EXERCISE OBJECTIVE
Starting at the first line of the material below, retype each line exactly until you reach the line with "for the project.", which is also included; pictures stay out.
ENTRIES SUPPLIED START
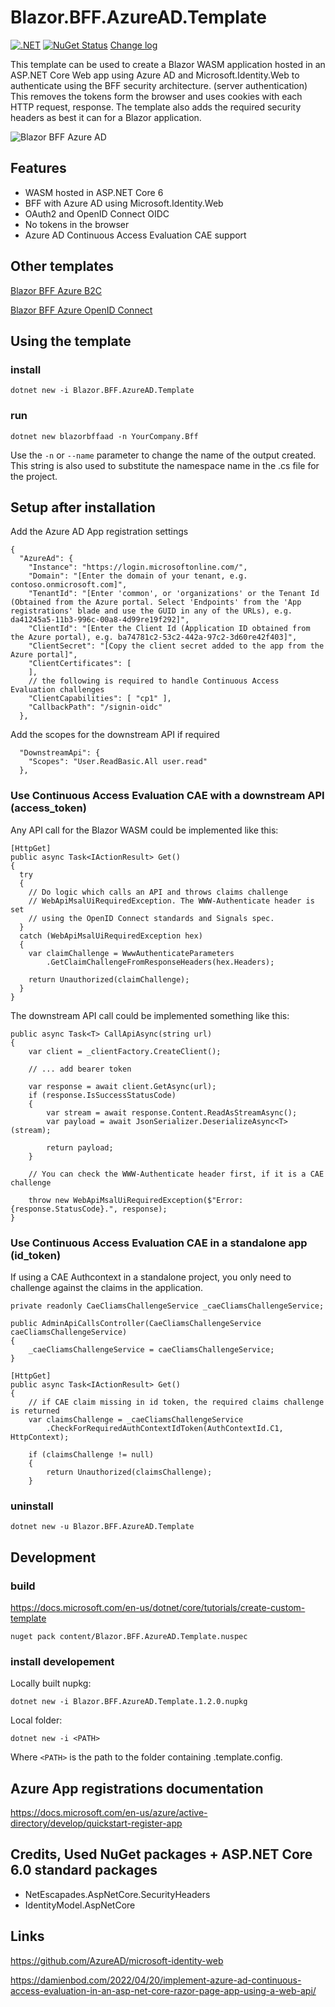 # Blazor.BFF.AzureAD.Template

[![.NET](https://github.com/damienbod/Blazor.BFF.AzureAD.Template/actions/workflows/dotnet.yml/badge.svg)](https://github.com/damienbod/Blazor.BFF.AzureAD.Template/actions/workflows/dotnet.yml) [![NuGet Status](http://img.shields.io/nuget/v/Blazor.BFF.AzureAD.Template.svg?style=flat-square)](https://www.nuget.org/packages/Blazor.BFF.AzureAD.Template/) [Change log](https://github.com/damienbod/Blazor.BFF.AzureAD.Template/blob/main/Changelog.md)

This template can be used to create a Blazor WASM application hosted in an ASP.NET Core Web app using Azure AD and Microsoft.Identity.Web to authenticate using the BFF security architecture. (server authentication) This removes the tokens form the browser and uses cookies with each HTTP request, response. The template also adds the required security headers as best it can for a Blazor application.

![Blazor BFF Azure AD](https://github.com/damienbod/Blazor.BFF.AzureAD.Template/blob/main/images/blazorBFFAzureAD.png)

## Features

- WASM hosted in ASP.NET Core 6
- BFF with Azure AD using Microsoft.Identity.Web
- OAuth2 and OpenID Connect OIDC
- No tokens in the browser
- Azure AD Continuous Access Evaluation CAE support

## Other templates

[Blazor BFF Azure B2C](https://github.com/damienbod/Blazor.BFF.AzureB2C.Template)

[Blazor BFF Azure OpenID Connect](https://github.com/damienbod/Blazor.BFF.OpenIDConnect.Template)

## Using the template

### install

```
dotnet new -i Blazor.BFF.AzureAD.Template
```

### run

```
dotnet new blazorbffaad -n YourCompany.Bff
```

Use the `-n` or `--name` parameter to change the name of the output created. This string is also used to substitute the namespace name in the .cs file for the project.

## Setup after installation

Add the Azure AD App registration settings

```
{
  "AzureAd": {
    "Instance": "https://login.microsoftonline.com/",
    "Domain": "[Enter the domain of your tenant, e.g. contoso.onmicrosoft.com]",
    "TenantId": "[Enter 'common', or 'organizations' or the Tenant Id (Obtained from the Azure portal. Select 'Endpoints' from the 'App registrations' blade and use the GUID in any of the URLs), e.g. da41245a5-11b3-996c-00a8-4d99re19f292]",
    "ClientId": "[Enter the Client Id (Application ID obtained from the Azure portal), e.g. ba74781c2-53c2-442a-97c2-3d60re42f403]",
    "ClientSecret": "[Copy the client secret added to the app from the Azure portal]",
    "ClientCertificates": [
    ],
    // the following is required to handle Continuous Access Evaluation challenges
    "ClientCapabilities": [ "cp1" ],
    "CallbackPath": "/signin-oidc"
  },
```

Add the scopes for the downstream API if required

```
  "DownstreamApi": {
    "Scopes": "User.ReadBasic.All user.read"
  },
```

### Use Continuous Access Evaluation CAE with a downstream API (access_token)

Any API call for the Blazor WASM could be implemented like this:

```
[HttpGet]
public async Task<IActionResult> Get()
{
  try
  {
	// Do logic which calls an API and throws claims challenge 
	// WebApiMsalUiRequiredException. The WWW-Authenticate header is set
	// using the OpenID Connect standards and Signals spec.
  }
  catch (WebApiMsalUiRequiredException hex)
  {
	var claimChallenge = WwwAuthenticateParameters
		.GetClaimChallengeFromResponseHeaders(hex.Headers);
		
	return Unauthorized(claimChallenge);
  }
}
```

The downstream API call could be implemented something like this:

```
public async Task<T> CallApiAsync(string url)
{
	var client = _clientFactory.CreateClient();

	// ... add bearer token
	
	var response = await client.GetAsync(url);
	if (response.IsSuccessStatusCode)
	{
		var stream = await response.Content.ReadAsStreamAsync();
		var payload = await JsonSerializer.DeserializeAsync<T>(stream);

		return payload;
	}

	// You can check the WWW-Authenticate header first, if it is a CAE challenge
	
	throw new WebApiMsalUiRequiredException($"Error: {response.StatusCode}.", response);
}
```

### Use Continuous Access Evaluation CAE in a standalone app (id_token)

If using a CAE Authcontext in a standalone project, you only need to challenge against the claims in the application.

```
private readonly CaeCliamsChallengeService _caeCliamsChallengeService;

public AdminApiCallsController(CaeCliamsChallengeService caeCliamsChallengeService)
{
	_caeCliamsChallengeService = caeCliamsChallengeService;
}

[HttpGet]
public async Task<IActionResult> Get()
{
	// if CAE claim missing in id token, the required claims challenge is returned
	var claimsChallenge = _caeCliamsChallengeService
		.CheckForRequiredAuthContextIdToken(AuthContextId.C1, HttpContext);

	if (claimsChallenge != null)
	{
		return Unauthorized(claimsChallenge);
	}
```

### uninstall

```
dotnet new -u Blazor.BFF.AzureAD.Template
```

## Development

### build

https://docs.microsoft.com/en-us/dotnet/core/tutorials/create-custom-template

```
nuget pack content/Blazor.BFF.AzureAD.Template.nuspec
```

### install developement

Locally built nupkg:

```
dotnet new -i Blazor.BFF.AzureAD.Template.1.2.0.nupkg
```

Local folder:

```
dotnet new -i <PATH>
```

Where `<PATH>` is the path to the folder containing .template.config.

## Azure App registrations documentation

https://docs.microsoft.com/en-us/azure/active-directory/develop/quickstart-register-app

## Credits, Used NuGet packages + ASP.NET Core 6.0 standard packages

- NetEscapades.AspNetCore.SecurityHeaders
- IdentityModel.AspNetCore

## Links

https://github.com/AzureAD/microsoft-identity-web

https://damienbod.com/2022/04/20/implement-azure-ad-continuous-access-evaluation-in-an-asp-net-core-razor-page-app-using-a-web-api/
ENTRIES SUPPLIED END
YOUR RESPONSE
 # Blazor.BFF.AzureAD.Template

[![.NET](https://github.com/damienbod/Blazor.BFF.AzureAD.Template/actions/workflows/dotnet.yml/badge.svg)](https://github.com/damienbod/Blazor.BFF.AzureAD.Template/actions/workflows/dotnet.yml) [![NuGet Status](http://img.shields.io/nuget/v/Blazor.BFF.AzureAD.Template.svg?style=flat-square)](https://www.nuget.org/packages/Blazor.BFF.AzureAD.Template/) [Change log](https://github.com/damienbod/Blazor.BFF.AzureAD.Template/blob/main/Changelog.md)

This template can be used to create a Blazor WASM application hosted in an ASP.NET Core Web app using Azure AD and Microsoft.Identity.Web to authenticate using the BFF security architecture. (server authentication) This removes the tokens form the browser and uses cookies with each HTTP request, response. The template also adds the required security headers as best it can for a Blazor application.

![Blazor BFF Azure AD](https://github.com/damienbod/Blazor.BFF.AzureAD.Template/blob/main/images/blazorBFFAzureAD.png)

## Features

- WASM hosted in ASP.NET Core 6
- BFF with Azure AD using Microsoft.Identity.Web
- OAuth2 and OpenID Connect OIDC
- No tokens in the browser
- Azure AD Continuous Access Evaluation CAE support

## Other templates

[Blazor BFF Azure B2C](https://github.com/damienbod/Blazor.BFF.AzureB2C.Template)

[Blazor BFF Azure OpenID Connect](https://github.com/damienbod/Blazor.BFF.OpenIDConnect.Template)

## Using the template

### install

```
dotnet new -i Blazor.BFF.AzureAD.Template
```

### run

```
dotnet new blazorbffaad -n YourCompany.Bff
```

Use the `-n` or `--name` parameter to change the name of the output created. This string is also used to substitute the namespace name in the .cs file for the project.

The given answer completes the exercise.